Package integrity and sterility
Detect defects, contamination, and label mix-ups
Package, label, and seal integrity are critical to ensure packaging is correct, sterile, and contaminant-free when heading into a doctor’s office or operating room. The cost of product recalls or returns caused by contamination or label mix-ups can be significant. Many medical device manufacturers use ultrasonic sensors or human operators to identify package integrity and sterility issues. But shifts in part size, contrast variations, and random defects that differ in appearance, lead to failing or rejection of good product and passing of potentially dangerous products.
Machine vision systems detect defects and verify package integrity through accurate and repeatable inspection. Cognex 3D solutions ensure even and consistent final packaging. Machine vision technology detects safety seal edges and measures the height, width, relative position, and gap size, comparing them to the programmed limits. Tamper seal dimensions which do not comply with programmed limits are rejected, limiting risk of product recalls.

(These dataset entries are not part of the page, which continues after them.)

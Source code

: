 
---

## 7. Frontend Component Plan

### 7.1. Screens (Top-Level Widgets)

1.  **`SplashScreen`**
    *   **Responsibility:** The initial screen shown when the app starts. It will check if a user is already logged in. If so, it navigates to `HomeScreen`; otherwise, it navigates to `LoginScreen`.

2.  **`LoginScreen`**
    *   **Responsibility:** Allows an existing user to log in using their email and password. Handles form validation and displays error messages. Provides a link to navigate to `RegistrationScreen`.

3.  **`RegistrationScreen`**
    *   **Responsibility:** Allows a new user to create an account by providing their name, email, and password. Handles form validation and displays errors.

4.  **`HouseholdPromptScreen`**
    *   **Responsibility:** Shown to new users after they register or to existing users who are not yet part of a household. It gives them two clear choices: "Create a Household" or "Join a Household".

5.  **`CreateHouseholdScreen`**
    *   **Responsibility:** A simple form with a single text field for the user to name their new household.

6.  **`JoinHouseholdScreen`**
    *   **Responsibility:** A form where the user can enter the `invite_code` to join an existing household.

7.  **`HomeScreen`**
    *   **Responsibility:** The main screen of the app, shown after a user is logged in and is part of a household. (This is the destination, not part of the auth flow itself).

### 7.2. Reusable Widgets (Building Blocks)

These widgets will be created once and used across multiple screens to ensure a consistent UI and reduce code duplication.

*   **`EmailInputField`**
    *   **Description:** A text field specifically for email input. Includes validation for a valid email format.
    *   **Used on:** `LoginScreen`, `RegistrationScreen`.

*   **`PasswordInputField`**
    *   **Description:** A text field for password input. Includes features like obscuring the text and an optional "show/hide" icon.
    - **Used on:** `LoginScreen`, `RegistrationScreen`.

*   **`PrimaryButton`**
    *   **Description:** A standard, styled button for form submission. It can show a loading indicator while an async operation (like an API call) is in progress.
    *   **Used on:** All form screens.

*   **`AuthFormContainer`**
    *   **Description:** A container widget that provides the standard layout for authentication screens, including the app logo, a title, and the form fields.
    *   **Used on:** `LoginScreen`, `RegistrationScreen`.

When rule-based vision systems struggle to adjust to seal variations, transparency, or Tyvek, Cognex deep learning solutions can be a great addition or alternative. Deep learning reliably identifies foreign objects, void seals, contamination, label, and cosmetic defects that can impact package integrity. With 100% visual inspection, operator errors are eliminated and efficiency is optimized. Deep learning can take this a step further by highlighting the issues in real time, allowing operators or machines to clearly point out the issue and later categorize the problem.